The Book of Lost Things by John Connolly follows the story of David, a young boy in England during World War Two. David’s mother has recently died, and he is thrown into a period of transition and unrest when his father begins a relationship with another woman named Rose, and David and his father move into her house–a huge old house with an attic full of books that becomes David’s new room, and a mysterious sunken garden. David struggles with adjusting to this new life, and when Rose gives birth to a baby boy, his relationships with the members of his family, new and old, becomes strained. Not only that, but David has frequent blackouts and hears the books in his room talking to him. He dreams of a fantasy world and a Crooked Man whose appearances become more and more frequent and disconcerting. Eventually David enters this fantasy world, where he seeks out the old king who rules there in order to find his way home. Along the way he encounters many friends and enemies, and those in-between, and finds himself faced with harrowing choices and nightmarish monsters, none so terrible as the Crooked Man himself. The Book of Lost Things is a tale of bonds, sacrifice, tricks, and what it means to move from childhood into adulthood, that all the while uses the images and themes from common fairy-tales, but twists them into a new, darker and more frightening world.

This book was indeed, very dark. I had not expected it to take the gruesome turns it did once David entered the fantasy world, and I found that my experience with this book was extremely fickle. I felt as if it took a while to pick up at the start, but once David passed into the fantasy world, things picked up almost too much. The twists put on some classic fairy-tales were too much at times. There were moments when I found myself just grimacing for entire chapters, because the events turned so graphic and unsettling. This is definitely not a book for children, despite the somewhat deceiving cover.

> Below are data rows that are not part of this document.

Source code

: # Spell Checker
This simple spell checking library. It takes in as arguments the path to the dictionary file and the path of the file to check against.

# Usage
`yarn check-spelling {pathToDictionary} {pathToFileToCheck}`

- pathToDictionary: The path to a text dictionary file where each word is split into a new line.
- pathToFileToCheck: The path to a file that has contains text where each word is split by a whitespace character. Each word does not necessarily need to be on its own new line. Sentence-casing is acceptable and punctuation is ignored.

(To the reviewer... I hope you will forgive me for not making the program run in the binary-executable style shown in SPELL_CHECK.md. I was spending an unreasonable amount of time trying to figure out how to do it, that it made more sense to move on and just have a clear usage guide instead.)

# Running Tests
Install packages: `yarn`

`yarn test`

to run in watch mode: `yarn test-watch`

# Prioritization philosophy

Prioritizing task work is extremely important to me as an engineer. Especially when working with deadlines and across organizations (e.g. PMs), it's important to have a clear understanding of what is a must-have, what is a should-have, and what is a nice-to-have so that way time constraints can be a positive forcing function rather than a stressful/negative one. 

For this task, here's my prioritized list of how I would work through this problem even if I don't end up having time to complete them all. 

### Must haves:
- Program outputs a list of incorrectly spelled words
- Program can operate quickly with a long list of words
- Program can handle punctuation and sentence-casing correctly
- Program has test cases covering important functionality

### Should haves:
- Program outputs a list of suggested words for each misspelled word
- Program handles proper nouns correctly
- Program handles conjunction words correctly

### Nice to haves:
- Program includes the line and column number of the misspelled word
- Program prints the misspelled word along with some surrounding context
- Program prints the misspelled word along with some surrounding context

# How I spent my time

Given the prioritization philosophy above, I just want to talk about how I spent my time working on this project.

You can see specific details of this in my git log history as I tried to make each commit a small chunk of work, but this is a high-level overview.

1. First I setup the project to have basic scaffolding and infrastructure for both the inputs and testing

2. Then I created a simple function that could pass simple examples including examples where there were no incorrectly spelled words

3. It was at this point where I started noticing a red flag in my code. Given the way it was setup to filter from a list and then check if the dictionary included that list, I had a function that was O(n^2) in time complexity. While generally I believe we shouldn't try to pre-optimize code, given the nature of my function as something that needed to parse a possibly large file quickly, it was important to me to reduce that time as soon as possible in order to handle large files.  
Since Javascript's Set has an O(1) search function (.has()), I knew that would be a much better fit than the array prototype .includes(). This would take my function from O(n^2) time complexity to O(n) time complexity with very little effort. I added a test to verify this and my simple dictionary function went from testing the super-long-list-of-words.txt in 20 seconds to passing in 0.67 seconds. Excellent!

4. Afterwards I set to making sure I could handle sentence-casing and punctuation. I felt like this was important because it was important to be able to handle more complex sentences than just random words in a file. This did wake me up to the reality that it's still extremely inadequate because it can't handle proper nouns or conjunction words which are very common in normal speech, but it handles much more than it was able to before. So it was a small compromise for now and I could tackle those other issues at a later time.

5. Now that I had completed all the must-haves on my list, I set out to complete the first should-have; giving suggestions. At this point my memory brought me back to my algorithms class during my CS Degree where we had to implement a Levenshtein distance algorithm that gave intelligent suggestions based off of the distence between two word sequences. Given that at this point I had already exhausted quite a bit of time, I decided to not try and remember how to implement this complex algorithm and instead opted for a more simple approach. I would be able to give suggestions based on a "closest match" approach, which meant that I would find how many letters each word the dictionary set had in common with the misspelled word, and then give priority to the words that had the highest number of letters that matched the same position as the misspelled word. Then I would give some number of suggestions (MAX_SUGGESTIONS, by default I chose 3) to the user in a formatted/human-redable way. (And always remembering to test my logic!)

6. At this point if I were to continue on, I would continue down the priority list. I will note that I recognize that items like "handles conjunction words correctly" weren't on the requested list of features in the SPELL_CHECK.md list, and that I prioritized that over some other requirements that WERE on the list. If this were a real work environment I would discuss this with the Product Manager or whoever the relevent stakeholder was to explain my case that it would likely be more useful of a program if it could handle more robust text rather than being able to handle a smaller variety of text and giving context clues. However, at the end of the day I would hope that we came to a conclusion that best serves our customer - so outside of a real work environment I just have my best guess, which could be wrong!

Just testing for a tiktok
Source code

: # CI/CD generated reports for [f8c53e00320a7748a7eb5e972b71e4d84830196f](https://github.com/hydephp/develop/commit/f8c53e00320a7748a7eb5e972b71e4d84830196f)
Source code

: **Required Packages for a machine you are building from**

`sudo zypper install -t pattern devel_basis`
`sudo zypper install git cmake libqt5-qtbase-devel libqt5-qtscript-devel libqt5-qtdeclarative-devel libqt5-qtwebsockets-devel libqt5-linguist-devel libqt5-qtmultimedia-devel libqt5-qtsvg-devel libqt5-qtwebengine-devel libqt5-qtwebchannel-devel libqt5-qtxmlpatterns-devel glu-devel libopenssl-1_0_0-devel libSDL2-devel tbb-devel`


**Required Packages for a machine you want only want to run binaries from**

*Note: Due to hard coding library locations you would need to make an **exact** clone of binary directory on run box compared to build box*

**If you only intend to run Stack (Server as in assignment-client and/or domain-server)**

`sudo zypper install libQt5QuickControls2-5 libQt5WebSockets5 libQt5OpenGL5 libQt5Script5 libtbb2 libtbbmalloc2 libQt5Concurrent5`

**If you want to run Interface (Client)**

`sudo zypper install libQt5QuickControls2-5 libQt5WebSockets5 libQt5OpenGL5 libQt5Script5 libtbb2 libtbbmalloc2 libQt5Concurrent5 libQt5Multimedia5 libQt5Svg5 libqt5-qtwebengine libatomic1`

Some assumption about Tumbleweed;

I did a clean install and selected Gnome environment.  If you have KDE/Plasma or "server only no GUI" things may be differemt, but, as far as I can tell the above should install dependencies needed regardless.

Along with that, I felt as if some of the events were not necessary to the plot, but were more thrown in as nods to certain fairy-tale tropes or themes. There were some scenes–at least one whole chapter–that I found completely unnecessary to the plot. If you’d ripped it out of the book, David would have ended up at the exact same place with no real change at all. There weren’t too many of these moments, but enough that I noticed them and they certainly stood out as stumbling blocks to the entirety of the story.

Moving on to the writing style, I found it for the most part very enjoyable. Connolly writes beautiful prose, full of imagery and vivid metaphors. At times, I did find the dialogue awkward. Some things David said periodically struck me as odd, or just not really believable for a twelve-year-old. Other moments in Connolly’s writing I found to be too informative, in the way of “telling” instead of “showing.” There were paragraphs or sections of chapters that, though valuable, were just dumped on the reader quite suddenly, and seemed to trip up the flow of the story. This happened mostly at the end of the book.

And lastly, I found this book predictable. I had guessed both major twists before I was even one-third finished with it, and those twists appeared at the end of the story. The ending felt a bit rushed as well, but it definitely still had its intended effect on me. Congratulations, John Connolly–this book did make me cry. I didn’t expect it to end the way it did, and I can almost forgive the ending for how powerful it was emotionally.

Overall, I rated The Book of Lost Things as 4 out of 5 stars. I am a sucker for fairy-tales, even the dark ones. I really enjoyed this book’s characters, and the plot at its core was well put together. I think all the events converged very  well, and even though I was able to predict a portion of the ending, I was still satisfied. Putting aside the graphic and somewhat irrelevant scenes, this book really grew on me. I can forgive it for those things, and the narrative and stylistic choices that I disliked.

I recommend The Book of Lost Things to anyone who likes dark fairy-tales, and stories and characters that tug at your emotions, even the unpleasant ones.